We’re looking at trauma as a gateway drug. Why are people using? Because other things are happening that prompt them to escape their reality, we need to examine what in that reality creates the conditions where people need to use drugs. How can these things exist in this way, out in public, without any changes? These are the things that are happening in this specific location. 


I’m a Timex; I take a licking and keep on ticking, but the way I’m ticking looks like I’m using drugs, selling my body (and that’s not to shame anybody for sex work) because we’ve got to look at that. It’s like sex work gives a soul a place to stay. It puts money in their pocket. These are the kinds of things folks are trying to survive, so the lifestyle becomes a necessity. 

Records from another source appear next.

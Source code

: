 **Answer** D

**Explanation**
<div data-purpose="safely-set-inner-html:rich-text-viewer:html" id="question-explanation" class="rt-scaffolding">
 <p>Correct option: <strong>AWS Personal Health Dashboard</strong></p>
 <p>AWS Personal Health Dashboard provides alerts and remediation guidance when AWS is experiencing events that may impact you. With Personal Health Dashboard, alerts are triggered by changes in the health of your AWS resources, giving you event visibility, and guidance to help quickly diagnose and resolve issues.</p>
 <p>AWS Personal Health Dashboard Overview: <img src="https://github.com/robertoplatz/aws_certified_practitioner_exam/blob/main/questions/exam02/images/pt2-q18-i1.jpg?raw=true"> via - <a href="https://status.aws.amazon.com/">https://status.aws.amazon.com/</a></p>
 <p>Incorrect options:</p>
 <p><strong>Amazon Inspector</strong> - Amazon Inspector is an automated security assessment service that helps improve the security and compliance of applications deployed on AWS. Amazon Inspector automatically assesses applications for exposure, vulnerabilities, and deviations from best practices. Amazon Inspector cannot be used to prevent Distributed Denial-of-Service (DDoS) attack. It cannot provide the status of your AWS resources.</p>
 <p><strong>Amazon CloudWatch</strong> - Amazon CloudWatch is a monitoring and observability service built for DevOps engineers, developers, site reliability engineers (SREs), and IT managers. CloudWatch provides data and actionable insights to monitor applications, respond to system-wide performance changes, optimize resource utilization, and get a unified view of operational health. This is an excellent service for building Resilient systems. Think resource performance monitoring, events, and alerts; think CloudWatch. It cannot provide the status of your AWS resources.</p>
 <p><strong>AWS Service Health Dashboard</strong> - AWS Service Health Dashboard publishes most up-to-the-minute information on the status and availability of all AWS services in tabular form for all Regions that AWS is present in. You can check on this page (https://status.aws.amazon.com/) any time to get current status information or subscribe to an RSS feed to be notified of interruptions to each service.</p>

These are survival tactics; people are trying to survive. So why are people going to drug use anyway? And if we look at that as a natural response to white supremacy and racism, I’ve got to contort myself to systems that never meant for me to thrive. 

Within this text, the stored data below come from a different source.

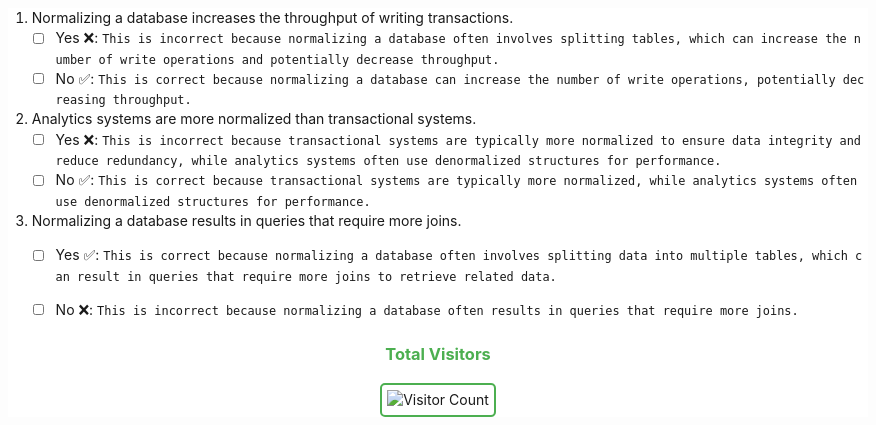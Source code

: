 1. Normalizing a database increases the throughput of writing transactions.
   - [ ] Yes ❌: `This is incorrect because normalizing a database often involves splitting tables, which can increase the number of write operations and potentially decrease throughput.`
   - [ ] No ✅: `This is correct because normalizing a database can increase the number of write operations, potentially decreasing throughput.`
2. Analytics systems are more normalized than transactional systems.
   - [ ] Yes ❌: `This is incorrect because transactional systems are typically more normalized to ensure data integrity and reduce redundancy, while analytics systems often use denormalized structures for performance.`
   - [ ] No ✅: `This is correct because transactional systems are typically more normalized, while analytics systems often use denormalized structures for performance.`
3. Normalizing a database results in queries that require more joins.
   - [ ] Yes ✅: `This is correct because normalizing a database often involves splitting data into multiple tables, which can result in queries that require more joins to retrieve related data.`
   - [ ] No ❌: `This is incorrect because normalizing a database often results in queries that require more joins.`


<div align="center">
  <h3 style="color: #4CAF50;">Total Visitors</h3>
  <img src="https://profile-counter.glitch.me/brown9804/count.svg" alt="Visitor Count" style="border: 2px solid #4CAF50; border-radius: 5px; padding: 5px;"/>
</div>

How am I doing that? Oh yeah, I’m going to get high because I’m going to think about these rotten things that have happened to me, and there is no respite because if I go home and I talk to the black mom or the grandma, they might say you got to go to church and pray to white Jesus, and that’s going to make it better. But then when I go into the church, you know all the church folks were like, she’s on that stuff. So I’m not going to go in that space, but he doesn’t judge me when I see the dope man. There’s no judgment. He’ll give me something that gets me away from the things that are destroying my soul. 

The building across the street. I swear that’s the Carter, and for the people that don’t know, that’s a reference to New Jack City. I see there’s a big problem and again there are families with children who live in this building. Can you imagine the things they’re seeing? Addicts look like zombies walking up and down the street, negatively impacting our young people. There are studies about this; when you experience trauma, it stunts your intellectual and emotional growth. If I am a child getting off the school bus in this community, I see people getting high or buying drugs. There’s violence, people boldly walking around with a gun in broad daylight. I wouldn’t want to have my children in this space; however, if this is the space that I have to be in, then I have to ask, why is it that way? And why isn’t something being done if I am paying my taxes? You know these things matter, and I shouldn’t have to move because that doesn’t change the problem that’s taking place. 

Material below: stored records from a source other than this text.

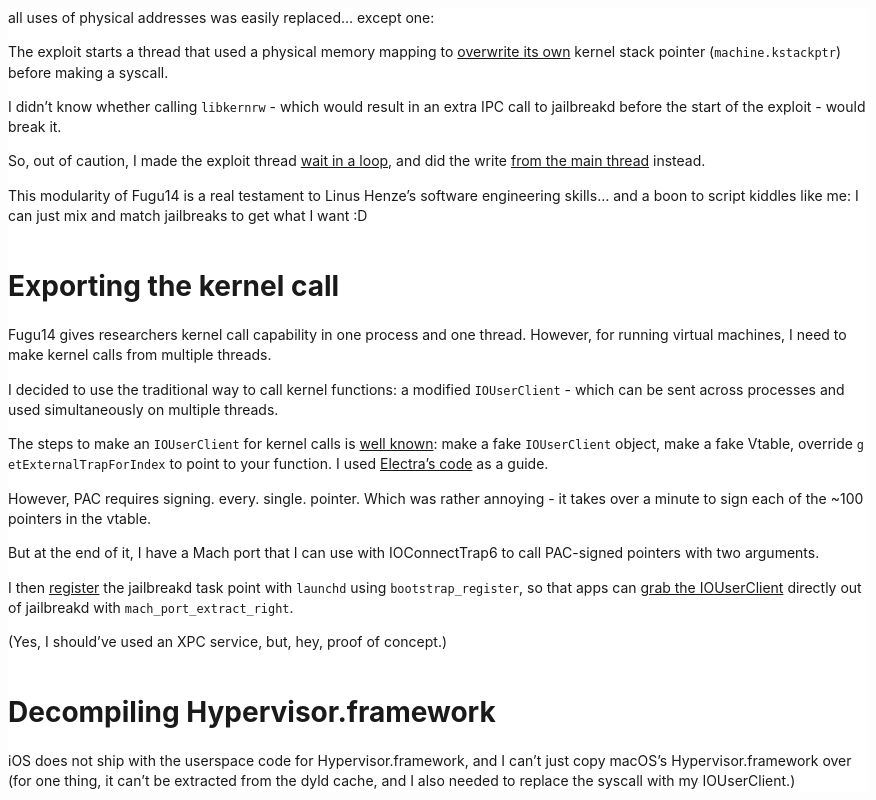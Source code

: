 <p>all uses of physical addresses was easily replaced… except one:</p>

<p>The exploit starts a thread that used a physical memory mapping to <a href="https://github.com/zhuowei/Fugu14/blob/0105b9f6bd2fb006ef91e13029bb905e1bdb8f24/arm/iOS/jailbreakd/Sources/asmAndC/asm.S#L24">overwrite its own</a> kernel stack pointer (<code class="language-plaintext highlighter-rouge">machine.kstackptr</code>) before making a syscall.</p>

<p>I didn’t know whether calling <code class="language-plaintext highlighter-rouge">libkernrw</code> - which would result in an extra IPC call to jailbreakd before the start of the exploit - would break it.</p>

<p>So, out of caution, I made the exploit thread <a href="https://github.com/zhuowei/Fugu14/blob/d152c6116fd17a7f617e83447d320983ebd71da6/arm/iOS/jailbreakd/Sources/asmAndC/asm.S#L25">wait in a loop</a>, and did the write <a href="https://github.com/zhuowei/Fugu14/blob/d152c6116fd17a7f617e83447d320983ebd71da6/arm/iOS/jailbreakd/Sources/jailbreakd/PostExploitation.swift#L400">from the main thread</a> instead.</p>

<p>This modularity of Fugu14 is a real testament to Linus Henze’s software engineering skills… and a boon to script kiddles like me: I can just mix and match jailbreaks to get what I want :D</p>

<h1 id="exporting-the-kernel-call">Exporting the kernel call</h1>

<p>Fugu14 gives researchers kernel call capability in one process and one thread. However, for running virtual machines, I need to make kernel calls from multiple threads.</p>

<p>I decided to use the traditional way to call kernel functions: a modified <code class="language-plaintext highlighter-rouge">IOUserClient</code> - which can be sent across processes and used simultaneously on multiple threads.</p>

<p>The steps to make an <code class="language-plaintext highlighter-rouge">IOUserClient</code> for kernel calls is <a href="https://googleprojectzero.blogspot.com/2019/02/examining-pointer-authentication-on.html">well known</a>: make a fake <code class="language-plaintext highlighter-rouge">IOUserClient</code> object, make a fake Vtable, override <code class="language-plaintext highlighter-rouge">getExternalTrapForIndex</code> to point to your function. I used <a href="https://github.com/Odyssey-Team/Taurine/blob/0ee53dde05da8ce5a9b7192e4164ffdae7397f94/Taurine/post-exploit/utils/kexec/kexecute.swift#L42">Electra’s code</a> as a guide.</p>

<p>However, PAC requires signing. every. single. pointer. Which was rather annoying - it takes over a minute to sign each of the ~100 pointers in the vtable.</p>

<p>But at the end of it, I have a Mach port that I can use with IOConnectTrap6 to call PAC-signed pointers with two arguments.</p>

<p>I then <a href="https://github.com/zhuowei/Fugu14/blob/d152c6116fd17a7f617e83447d320983ebd71da6/arm/iOS/jailbreakd/Sources/jailbreakd/main.swift#L358">register</a> the jailbreakd task point with <code class="language-plaintext highlighter-rouge">launchd</code> using <code class="language-plaintext highlighter-rouge">bootstrap_register</code>, so that apps can <a href="https://github.com/zhuowei/HvDecompile/blob/f35ca73a47c8bbc3991df851440d661fec68cad3/userclient_hv_trap.m#L46">grab the IOUserClient</a> directly out of jailbreakd with <code class="language-plaintext highlighter-rouge">mach_port_extract_right</code>.</p>

<p>(Yes, I should’ve used an XPC service, but, hey, proof of concept.)</p>

<h1 id="decompiling-hypervisorframework">Decompiling Hypervisor.framework</h1>

<p>iOS does not ship with the userspace code for Hypervisor.framework, and I can’t just copy macOS’s Hypervisor.framework over (for one thing, it can’t be extracted from the dyld cache, and I also needed to replace the syscall with my IOUserClient.)</p>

There is no existing system designed to adequately address what is happening in black and brown communities; that’s a big picture problem.

Can we have this approach where we’re funding programs and services and what that looks like, and the ability to get funding for the organizations that are actually doing this work without making us jump through hoops? 

There are situations when people come in who work with BHN and CHD, and they’re like, well, I can’t go to BHN or CHD because, you know, I got upset once about something, so I’m banned. It’s like; but, they’re doing case management, so it’s like, OK, I can’t get access to my mental health because I’m acting out my trauma, which you would think in a mental health place, they would be able to understand this person is acting out their trauma. Thus the cycle continues. Then we have to look at the racialized pieces of how we’re even dealing with trauma and trauma-informed care. 


Because trauma in our communities looks different, it does look like anger. We have reasons to be angry. Tragically, the majority of the clinicians in that system operate in whiteness; they don’t see us like that. Nope, you can’t come here, but I need to come here because I am struggling through my trauma. 


The real work is about dismantling this stuff and helping people where they’re at, right? So if you could put a little police box across from the casino, can we put a little mental health servicing box somewhere on School and High Street? 


In a city like Springfield, where a real-time “Hamsterdam” exists off the record, change, real change is operating outside the box to meet the folks who exist and live outside the perimeters of what is considered “a normal life.”